Brian Hughes pays tribute following death of ex-jockey-trainer Bill Haigh at 90
Bill Haigh, the former jockey and trainer who mentored some of the sport's top riders, including 2019-20 champion jump jockey Brian Hughes, has died at the age of 90.
Haigh had two spells as a trainer before assisting the late Alan Swinbank in Melsonby, North Yorkshire, where he played a key role in the international success of Collier Hill, who won 15 races in eight countries including at the highest level in the Irish St Leger, Canadian International and Hong Kong Vase.
Having worked well into his 80s at Swinbank's stable, where Hughes became champion conditional in 2007-08, Haigh also helped to launch the riding careers of PJ McDonald and Dougie Costello.

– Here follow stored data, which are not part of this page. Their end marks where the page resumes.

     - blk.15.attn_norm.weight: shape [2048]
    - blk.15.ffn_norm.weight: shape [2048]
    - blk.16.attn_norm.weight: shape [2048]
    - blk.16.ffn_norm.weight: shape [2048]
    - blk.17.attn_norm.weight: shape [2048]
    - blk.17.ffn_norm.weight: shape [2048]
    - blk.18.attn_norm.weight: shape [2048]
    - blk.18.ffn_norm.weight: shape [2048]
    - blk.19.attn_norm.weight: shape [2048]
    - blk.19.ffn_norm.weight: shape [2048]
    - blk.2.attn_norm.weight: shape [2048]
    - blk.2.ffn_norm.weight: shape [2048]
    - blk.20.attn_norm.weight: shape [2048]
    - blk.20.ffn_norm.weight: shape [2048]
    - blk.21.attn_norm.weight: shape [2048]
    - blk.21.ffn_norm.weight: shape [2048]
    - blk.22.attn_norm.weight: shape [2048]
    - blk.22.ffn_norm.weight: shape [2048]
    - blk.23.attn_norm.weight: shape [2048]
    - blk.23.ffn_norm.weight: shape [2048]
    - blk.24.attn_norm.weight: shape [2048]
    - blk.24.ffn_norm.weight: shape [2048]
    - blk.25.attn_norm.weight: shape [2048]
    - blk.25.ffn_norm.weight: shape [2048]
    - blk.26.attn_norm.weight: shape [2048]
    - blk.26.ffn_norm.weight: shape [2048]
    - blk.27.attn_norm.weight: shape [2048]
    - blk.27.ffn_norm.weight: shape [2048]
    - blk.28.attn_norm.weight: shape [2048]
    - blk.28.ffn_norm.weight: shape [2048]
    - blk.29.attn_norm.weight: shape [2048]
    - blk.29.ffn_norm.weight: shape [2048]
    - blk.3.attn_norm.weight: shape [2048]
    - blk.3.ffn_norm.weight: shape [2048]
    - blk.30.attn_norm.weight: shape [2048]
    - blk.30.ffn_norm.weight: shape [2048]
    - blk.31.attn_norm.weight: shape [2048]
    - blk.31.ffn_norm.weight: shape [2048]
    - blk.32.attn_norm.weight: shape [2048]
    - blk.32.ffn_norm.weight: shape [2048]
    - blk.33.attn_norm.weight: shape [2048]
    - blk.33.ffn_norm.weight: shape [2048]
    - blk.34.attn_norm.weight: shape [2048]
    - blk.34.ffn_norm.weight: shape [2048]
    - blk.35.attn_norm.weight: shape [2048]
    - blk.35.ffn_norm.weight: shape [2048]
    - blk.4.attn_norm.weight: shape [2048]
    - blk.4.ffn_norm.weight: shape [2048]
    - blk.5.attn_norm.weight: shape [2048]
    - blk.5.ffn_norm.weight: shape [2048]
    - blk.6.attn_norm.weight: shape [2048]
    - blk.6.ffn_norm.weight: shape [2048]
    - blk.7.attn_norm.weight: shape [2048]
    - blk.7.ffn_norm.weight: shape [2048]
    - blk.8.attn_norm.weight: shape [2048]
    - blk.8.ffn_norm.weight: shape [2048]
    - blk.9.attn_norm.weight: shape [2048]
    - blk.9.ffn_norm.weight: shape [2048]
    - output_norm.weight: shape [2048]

Paying tribute, Hughes, who attended Haigh's 90th birthday celebrations in July, said: "He was a really good man and someone I'd like to call a friend. He was a brilliant horseman and a good judge of a horse. I was just a 5lb claimer at the time and he was a massive influence on me and PJ and you'd learn a lot just being around him.
"It's terribly sad but he had a lot of good people around him and a lot of people thought a lot of him."
Haigh, who served with the Durham Light Infantry in Korea from 1952 to 1954, held a jump jockeys' licence between 1954 and 1966 and combined riding with training for much of that time.
After his first spell training, he headed south to spend three years as head man to Freddie Maxwell in Lambourn and seven months as assistant to Bill O'Gorman in Newmarket.
Haigh took out a training licence again in 1970 in Penrith and later moved to Spring Cottage Stables in Malton, where Brian Ellison is now based.
Haigh remained there for more than 20 years and trained his fair share of winners on the northern circuit, landing the Carlisle Bell with Confluence, Hilary Needler Stakes with Trackalady and Cock of the North Stakes with Prince Pecadillo.
He signed off his training career with a winner with his last runner when Legal Issue won at Lingfield in December 1997 under Tim Sprake.
Patrick Robertson, a former amateur jockey who rode out for Haigh for 25 years, said: "He was a man of great principle, an honest and straight man. He was a very underrated trainer, a man who could train a bad horse as any trainer can train a good horse. He would buy horses for a few hundred and hated spending a lot of money on horses.
"He was a natty dresser and a gentleman. He earned the respect of those whose respect was worth having."